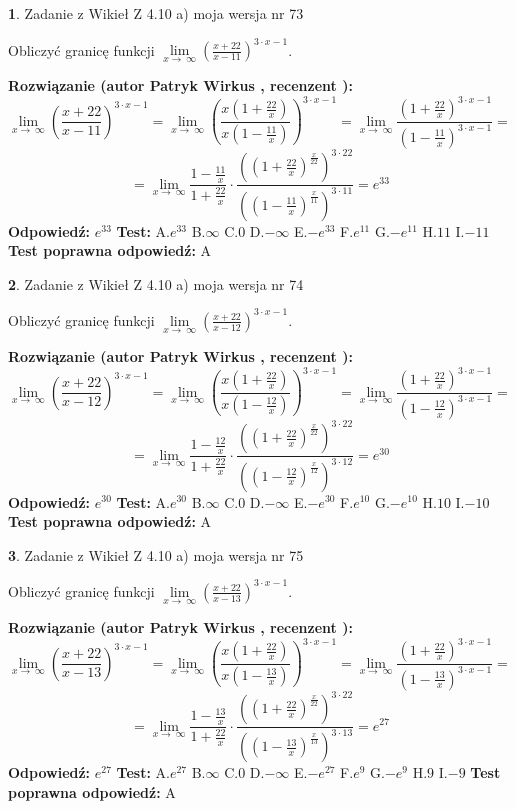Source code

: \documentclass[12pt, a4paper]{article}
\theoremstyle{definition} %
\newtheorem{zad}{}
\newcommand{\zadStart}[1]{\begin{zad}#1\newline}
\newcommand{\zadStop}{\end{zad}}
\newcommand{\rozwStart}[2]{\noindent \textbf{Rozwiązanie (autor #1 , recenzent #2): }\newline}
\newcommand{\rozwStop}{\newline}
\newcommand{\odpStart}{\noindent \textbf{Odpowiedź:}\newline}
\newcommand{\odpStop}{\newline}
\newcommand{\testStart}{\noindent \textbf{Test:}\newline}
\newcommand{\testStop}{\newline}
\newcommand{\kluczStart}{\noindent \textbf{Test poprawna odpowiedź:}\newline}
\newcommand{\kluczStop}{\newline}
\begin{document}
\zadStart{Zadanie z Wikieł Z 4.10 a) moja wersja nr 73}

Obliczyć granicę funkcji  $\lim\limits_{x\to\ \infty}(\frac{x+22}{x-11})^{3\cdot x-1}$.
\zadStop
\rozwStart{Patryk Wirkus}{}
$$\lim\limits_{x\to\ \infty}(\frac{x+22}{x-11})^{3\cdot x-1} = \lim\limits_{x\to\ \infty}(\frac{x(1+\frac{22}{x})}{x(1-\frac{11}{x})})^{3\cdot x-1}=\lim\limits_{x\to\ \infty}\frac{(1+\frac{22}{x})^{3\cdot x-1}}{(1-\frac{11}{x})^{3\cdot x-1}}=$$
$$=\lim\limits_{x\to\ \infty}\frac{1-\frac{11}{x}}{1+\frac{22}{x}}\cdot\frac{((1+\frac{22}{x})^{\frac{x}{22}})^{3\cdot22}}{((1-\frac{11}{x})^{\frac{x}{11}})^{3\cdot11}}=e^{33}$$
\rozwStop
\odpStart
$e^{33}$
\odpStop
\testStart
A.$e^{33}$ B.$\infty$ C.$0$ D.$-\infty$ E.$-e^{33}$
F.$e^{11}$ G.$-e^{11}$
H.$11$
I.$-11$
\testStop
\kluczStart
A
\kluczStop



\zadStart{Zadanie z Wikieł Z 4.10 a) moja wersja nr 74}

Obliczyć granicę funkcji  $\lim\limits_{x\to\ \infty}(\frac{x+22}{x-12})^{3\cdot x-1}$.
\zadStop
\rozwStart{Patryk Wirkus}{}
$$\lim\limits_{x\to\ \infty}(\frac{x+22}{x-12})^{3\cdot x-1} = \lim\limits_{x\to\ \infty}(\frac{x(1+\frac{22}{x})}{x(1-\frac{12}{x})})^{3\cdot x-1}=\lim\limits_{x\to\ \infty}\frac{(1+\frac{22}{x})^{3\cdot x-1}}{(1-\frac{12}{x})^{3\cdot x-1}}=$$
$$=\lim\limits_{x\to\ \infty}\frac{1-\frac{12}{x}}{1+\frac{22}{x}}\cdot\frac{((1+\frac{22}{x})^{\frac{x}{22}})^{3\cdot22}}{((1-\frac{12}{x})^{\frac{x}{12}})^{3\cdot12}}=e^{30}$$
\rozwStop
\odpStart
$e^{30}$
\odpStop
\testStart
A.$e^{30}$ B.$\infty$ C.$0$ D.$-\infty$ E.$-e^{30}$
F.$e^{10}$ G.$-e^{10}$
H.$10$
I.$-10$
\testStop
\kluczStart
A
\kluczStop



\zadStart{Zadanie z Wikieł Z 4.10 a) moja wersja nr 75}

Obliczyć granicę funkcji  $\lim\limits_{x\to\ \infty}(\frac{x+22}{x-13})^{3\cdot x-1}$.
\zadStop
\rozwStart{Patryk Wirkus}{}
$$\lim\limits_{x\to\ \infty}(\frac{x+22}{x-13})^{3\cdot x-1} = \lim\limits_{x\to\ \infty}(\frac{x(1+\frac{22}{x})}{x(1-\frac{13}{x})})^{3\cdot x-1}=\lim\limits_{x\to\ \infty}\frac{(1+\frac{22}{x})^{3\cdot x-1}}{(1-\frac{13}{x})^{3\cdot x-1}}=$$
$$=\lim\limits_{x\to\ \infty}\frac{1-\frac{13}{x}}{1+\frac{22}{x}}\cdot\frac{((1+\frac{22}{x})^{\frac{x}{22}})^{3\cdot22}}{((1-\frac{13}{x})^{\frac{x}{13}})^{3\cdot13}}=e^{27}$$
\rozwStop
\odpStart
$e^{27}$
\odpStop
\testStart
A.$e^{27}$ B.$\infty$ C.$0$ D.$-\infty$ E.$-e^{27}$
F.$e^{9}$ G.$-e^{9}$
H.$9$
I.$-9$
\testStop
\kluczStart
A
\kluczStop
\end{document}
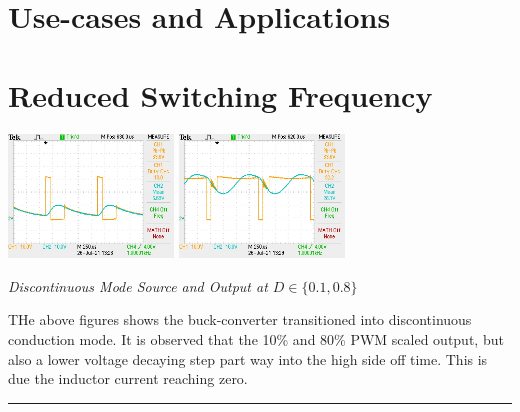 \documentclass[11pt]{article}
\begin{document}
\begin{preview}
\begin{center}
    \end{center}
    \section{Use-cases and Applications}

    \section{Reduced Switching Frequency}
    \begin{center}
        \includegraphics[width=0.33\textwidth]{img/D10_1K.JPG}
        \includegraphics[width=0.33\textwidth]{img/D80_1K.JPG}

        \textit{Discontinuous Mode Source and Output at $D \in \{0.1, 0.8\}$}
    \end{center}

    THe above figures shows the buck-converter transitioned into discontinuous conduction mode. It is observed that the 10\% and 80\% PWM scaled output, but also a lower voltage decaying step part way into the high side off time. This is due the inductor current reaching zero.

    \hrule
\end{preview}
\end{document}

....................

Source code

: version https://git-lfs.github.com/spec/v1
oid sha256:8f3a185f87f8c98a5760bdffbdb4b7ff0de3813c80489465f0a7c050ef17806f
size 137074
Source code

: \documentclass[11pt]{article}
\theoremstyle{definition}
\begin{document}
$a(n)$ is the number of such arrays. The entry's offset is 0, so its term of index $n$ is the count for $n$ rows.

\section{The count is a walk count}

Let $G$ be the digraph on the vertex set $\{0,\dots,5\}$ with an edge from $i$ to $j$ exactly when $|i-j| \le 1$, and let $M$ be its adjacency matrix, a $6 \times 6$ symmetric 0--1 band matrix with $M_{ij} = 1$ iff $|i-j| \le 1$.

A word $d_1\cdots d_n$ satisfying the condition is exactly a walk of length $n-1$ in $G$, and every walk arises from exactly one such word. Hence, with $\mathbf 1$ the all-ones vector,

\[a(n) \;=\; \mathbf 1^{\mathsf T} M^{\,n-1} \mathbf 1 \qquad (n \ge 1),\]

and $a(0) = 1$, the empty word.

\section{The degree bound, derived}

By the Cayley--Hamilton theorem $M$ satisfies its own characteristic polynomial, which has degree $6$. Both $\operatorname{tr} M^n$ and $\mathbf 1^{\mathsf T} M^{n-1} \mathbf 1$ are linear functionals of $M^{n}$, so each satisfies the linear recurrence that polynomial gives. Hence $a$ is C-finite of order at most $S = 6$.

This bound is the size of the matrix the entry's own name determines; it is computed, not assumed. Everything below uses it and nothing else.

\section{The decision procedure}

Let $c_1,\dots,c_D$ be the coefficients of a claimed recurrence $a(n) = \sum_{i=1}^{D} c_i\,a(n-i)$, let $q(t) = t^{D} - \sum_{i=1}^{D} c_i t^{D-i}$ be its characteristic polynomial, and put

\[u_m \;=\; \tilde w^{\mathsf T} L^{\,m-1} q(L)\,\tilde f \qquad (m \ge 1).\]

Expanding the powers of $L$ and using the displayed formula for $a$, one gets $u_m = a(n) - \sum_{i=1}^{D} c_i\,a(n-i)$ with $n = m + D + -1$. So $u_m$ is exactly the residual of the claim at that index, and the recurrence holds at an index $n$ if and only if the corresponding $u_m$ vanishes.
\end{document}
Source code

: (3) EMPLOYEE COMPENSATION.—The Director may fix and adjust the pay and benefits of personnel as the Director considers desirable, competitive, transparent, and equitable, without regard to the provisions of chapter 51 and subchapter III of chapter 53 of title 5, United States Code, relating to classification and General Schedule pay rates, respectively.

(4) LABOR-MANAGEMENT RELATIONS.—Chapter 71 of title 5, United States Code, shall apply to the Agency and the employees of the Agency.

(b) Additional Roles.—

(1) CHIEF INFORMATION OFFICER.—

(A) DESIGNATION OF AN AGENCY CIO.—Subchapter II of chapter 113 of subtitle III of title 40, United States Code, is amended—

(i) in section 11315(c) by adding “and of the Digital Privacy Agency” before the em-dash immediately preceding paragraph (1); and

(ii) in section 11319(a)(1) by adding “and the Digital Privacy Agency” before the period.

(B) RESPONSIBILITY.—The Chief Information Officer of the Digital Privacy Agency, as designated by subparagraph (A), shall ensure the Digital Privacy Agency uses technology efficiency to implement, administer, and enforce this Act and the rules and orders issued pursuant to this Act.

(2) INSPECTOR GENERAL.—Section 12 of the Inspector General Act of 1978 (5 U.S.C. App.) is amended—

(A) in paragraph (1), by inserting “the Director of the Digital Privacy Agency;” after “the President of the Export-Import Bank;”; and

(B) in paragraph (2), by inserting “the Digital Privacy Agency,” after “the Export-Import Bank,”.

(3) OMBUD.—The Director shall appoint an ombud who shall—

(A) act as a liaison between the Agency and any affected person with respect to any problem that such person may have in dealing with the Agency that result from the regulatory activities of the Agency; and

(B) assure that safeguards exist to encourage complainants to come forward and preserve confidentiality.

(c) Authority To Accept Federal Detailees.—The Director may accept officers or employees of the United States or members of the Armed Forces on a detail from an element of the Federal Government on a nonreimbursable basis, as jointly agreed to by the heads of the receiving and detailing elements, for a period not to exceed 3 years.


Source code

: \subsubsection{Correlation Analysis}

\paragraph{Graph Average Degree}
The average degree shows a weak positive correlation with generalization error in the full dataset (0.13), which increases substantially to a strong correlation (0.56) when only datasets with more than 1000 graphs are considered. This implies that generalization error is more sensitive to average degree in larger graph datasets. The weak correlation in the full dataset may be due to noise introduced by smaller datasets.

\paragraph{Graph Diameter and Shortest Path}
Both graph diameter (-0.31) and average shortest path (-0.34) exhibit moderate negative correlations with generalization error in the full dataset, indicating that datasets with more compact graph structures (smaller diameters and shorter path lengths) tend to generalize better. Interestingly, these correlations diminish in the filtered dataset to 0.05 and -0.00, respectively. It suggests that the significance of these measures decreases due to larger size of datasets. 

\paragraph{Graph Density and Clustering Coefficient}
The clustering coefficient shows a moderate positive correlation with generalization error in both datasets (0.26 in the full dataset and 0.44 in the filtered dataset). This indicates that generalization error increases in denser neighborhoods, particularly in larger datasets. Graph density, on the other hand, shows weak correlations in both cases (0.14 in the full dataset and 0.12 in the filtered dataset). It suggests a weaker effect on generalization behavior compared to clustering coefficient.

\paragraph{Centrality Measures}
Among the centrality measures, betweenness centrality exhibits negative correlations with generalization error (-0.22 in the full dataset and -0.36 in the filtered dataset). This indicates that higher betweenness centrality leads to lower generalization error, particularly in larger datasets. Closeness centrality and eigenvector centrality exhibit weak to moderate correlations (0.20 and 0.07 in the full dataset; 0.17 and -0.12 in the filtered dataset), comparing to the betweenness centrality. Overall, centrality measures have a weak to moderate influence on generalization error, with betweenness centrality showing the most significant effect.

....................

Task brief:
In the entries above, identify each line that includes the string "includegraphics", then copy it.

Answer space:
        \includegraphics[width=0.33\textwidth]{img/D10_1K.JPG}
        \includegraphics[width=0.33\textwidth]{img/D80_1K.JPG}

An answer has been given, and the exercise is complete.